With many people who are too sick to work being 'pushed into seeking work without any help or support', and the continuing rolling out of ESA, a system condemned as 'unfit' by one of the very people who designed it, along with proposed 'savings' (by which we mean cuts) to Disability Living Allowance (DLA), many disabled people living on benefits will be even more limited.
The cost of living for everybody, as well as the particular extra costs of living for disabled people, continues to rise, and will do so especially with the increase in VAT. As benefits are frozen and essentially cut, disabled women in particular will be seriously adversely affected.

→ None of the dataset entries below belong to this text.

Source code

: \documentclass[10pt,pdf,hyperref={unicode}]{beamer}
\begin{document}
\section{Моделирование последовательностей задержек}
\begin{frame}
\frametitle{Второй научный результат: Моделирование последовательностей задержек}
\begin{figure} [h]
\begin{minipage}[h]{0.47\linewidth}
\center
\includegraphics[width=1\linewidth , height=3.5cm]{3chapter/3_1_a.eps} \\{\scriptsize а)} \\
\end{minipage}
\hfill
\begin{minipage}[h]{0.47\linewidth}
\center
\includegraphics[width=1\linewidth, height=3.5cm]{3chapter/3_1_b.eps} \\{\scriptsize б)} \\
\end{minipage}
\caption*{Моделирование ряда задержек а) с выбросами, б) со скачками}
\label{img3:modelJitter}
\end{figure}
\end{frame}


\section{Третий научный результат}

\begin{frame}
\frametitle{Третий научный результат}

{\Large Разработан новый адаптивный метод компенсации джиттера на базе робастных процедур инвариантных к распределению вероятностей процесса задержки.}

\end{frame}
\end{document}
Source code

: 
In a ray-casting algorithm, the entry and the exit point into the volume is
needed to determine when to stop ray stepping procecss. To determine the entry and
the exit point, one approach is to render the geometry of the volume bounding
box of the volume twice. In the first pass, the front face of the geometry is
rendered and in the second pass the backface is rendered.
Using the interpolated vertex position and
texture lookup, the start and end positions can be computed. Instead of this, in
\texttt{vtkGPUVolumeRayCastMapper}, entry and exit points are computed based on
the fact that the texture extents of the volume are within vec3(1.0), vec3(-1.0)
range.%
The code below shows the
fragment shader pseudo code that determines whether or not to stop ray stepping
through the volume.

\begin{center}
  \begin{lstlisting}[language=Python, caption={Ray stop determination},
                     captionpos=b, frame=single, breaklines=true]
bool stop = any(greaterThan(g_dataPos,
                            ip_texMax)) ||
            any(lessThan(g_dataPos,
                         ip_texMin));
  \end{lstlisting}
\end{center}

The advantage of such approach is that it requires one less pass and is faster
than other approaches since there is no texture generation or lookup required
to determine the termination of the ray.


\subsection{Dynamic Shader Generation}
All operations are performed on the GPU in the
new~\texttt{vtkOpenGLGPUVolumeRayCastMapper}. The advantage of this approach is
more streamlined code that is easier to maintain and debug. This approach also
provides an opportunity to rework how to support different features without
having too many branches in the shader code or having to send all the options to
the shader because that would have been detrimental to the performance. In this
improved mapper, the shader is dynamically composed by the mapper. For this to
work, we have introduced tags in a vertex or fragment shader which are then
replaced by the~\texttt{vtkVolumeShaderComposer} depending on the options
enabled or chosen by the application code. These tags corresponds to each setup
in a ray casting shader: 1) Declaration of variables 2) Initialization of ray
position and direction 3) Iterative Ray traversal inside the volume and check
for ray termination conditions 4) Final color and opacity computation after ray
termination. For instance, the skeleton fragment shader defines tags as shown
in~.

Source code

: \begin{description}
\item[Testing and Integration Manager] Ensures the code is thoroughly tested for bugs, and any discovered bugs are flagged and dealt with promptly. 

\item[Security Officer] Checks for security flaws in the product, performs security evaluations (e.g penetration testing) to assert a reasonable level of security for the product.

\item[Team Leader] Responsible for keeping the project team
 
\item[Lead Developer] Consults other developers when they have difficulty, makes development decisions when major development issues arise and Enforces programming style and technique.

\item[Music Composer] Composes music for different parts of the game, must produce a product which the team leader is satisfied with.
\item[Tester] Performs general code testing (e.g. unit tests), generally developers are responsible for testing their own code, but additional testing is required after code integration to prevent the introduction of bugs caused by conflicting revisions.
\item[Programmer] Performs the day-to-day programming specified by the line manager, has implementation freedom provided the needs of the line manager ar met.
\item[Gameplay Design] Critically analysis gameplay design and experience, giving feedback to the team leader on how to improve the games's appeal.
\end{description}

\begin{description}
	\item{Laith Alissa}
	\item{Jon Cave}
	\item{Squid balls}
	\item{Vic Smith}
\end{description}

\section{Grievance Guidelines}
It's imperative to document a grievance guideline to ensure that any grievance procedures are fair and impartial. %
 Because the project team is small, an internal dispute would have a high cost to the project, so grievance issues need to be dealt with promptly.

For working disabled women, there will also be more problems. The Joseph Rowntree report found that disabled people with high-medium needs would find themselves with a shortfall of £80 a week, not even including possible PA costs. Add to this that more disabled people tend to work in the public sector than the private sector, where cuts are of course being made, and the situation is frightening. In addition, disabled people who work can claim Disability Living Allowance, so cuts and limitations will affect them too. In fact, some working people can only work because of the way they use their DLA to cover additional costs, so cutting that could well mean that some working disabled people would have to stop work, and claim benefits.
The proposed budgetary changes threaten to send many more women into poverty. They threaten to send many more disabled people into poverty. So for disabled women? It is a very scary time indeed.